The leaves and sashes of doors and windows on real properties, such as houses, business premises or production facilities, increasingly include means that improve safety and comfort, and any given current operating state of which is monitored or actuated from outside of the door/window, and any changes related to the operating state or any signals that may have been received from the sensors are transmitted to the monitoring or actuating means.
Reference is made, for example, to a burglar alarm system that is installed in a building and communicates with means that are provided on the door/window for monitoring, for example, access, breach, closure, tampering or sabotage or a motor-driven lock to a facility.
Multi-wire cables are used in the prior art for transmitting the corresponding signals and to provide electrical conducting lines between the monitoring means and the means disposed on the door/window, which are flexibly routed between the door leaf/window sash and often provided with a flexible metal hose for protection.

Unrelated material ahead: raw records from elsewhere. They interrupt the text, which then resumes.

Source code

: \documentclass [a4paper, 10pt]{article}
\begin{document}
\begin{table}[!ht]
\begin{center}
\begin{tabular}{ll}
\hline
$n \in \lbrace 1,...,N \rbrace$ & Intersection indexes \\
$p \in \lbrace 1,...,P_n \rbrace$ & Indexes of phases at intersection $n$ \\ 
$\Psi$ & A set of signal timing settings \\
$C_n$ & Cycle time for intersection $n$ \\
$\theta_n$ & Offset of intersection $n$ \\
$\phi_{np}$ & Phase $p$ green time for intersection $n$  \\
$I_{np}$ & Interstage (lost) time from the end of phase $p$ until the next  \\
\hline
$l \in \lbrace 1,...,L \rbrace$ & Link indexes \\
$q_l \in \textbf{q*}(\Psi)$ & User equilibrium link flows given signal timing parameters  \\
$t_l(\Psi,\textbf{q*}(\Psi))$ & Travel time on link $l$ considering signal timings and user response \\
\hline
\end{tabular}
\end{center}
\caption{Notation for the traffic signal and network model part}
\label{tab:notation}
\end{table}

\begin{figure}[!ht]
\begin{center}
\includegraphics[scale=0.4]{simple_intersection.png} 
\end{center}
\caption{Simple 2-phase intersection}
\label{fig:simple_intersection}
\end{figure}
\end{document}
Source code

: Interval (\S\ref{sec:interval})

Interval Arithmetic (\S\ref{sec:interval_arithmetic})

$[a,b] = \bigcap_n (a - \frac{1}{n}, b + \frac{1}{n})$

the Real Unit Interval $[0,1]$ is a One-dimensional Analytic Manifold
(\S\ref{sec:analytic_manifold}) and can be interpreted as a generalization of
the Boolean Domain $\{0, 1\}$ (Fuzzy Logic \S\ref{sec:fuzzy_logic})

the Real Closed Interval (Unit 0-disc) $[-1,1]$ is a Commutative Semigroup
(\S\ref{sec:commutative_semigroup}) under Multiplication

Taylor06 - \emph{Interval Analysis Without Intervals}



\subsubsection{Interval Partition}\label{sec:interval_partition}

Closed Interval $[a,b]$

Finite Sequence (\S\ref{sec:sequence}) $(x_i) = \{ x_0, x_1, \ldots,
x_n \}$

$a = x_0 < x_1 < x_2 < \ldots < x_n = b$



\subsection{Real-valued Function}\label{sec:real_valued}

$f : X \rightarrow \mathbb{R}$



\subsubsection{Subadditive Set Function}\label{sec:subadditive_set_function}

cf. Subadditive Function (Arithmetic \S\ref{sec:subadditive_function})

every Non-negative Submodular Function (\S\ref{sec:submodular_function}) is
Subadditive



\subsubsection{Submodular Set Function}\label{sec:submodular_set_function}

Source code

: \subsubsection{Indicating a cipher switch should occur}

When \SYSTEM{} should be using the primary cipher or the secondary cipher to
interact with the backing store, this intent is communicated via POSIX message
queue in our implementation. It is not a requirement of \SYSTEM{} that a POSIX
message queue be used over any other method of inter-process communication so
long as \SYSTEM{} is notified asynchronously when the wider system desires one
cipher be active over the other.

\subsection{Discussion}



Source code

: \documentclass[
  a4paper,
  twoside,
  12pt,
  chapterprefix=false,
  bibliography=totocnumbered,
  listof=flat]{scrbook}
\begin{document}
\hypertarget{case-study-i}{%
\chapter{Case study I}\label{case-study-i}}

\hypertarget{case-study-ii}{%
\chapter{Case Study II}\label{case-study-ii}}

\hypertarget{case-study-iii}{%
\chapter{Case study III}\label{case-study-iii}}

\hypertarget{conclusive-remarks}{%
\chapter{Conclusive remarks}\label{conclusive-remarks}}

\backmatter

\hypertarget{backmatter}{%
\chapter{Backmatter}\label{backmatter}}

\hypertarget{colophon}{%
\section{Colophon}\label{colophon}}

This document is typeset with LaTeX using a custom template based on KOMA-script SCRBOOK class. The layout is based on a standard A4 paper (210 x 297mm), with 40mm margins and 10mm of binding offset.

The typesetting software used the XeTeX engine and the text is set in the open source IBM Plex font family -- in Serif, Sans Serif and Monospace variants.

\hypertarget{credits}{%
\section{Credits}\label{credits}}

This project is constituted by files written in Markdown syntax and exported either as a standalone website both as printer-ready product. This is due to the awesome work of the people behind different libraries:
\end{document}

These cable transitions considerably compromise the optical appearance and can become jammed in the door or window when the door leaf/window sash is closed, resulting in damage or even destruction of the cables. The cable transitions are furthermore points of vulnerability in terms of possible tampering, which is why so-called Z-wiring of the sensors or contacts is also implemented in the cable transition to protect against sabotage.
DE 10 2004 017 341 A1 describes a flap hinge with a transformer incorporated therein to provide a contactless energy transmission. This flap hinge comprises a primary coil that is disposed in a part of the frame of the flap hinge and a secondary coil that is disposed in a part of the door leaf/window sash of the hinge flap. Serving as a magnetic coupling for the secondary coil with the primary coil, which are disposed at a distance relative to each other in the direction of the hinge axis, is a ferrite core that traverses both coils and simultaneously constitutes the hinge bolt.
Although the contactless transmission of energy from a stationary frame to a door leaf/window sash, that is pivotably disposed inside the frame, is desirable to avoid the aforementioned disadvantages, experiments have shown that, using the hinge flap according to the class of the prior art as described in DE 10 2004 017 341 A1, it is only possible to transmit very small electrical outputs from the primary to the secondary side because the incidence of power leakage is very high during the transmission.